Durant sa méditation retransmise en direct streaming, le pape a souligné que « la main qui nous relève est toujours la miséricorde : Dieu sait que sans miséricorde, nous restons à terre, que pour marcher, nous avons besoin d’être remis debout. Et tu peux objecter : ‘‘Mais je ne cesse jamais de tomber !’’. Le Seigneur le sait et il est toujours prêt à te relever. Il ne veut pas que nous repensions sans arrêt à nos chutes, mais que nous le regardions lui qui, dans les chutes, voit des enfants à relever, dans les misères voit des enfants à aimer avec miséricorde ».
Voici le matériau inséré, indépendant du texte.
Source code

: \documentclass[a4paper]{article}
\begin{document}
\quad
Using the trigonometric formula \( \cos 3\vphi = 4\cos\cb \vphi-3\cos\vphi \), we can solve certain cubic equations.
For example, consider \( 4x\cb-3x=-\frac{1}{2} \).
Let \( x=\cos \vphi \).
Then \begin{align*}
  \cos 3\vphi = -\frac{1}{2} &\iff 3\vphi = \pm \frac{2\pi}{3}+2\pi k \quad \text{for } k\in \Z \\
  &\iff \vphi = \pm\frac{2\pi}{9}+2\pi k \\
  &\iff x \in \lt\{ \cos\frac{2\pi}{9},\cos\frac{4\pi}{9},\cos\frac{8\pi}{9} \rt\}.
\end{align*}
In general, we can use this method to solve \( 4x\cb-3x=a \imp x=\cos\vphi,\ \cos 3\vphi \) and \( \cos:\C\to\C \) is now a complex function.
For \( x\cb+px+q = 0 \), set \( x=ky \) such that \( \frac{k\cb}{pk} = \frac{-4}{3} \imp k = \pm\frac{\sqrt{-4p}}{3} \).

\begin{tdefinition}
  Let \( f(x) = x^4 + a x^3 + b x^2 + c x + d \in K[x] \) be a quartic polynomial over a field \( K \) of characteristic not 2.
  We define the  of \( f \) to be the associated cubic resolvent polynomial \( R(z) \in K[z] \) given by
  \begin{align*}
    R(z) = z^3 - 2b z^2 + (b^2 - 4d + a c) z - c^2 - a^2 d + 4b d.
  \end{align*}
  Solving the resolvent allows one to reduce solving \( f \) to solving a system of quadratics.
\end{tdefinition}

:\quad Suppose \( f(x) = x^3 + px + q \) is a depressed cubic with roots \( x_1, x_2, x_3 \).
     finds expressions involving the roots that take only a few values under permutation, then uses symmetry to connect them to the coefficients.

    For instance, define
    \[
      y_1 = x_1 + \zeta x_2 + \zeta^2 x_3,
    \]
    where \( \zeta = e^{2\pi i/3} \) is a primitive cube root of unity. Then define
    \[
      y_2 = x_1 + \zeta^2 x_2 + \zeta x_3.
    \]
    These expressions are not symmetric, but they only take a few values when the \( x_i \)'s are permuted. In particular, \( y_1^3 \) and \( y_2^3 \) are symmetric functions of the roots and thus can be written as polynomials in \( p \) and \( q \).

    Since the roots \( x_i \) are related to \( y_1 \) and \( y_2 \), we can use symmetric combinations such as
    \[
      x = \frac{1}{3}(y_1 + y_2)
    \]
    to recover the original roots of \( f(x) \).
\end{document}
Il a aussi invité à se demander : « ‘‘Ai-je donné ma misère au Seigneur ? Lui ai-je montré mes chutes afin qu’il me relève ? Ou alors il y a quelque chose que je garde encore pour moi ? Un péché, un remords concernant le passé, une blessure que j’ai en moi, une rancœur envers quelqu’un, une idée sur une certaine personne’’… Le Seigneur attend que nous lui apportions nos misères, pour nous faire découvrir sa miséricorde. »

Homélie du pape François

Dimanche dernier, nous avons célébré la résurrection du Maître. Aujourd’hui, nous assistons à la résurrection du disciple. Une semaine s’est écoulée, une semaine que les disciples, bien qu’ayant vu le Ressuscité, ont passée dans la peur, « les portes verrouillées » (Jn 20, 26), sans même réussir à convaincre de la résurrection l’unique absent, Thomas. Que fait Jésus face à cette incrédulité craintive ? Il revient, il se met dans la même position, « au milieu » des disciples et répète la même salutation : « La paix soit avec vous !» (Jn 20, 19.26). Il recommence tout depuis le début.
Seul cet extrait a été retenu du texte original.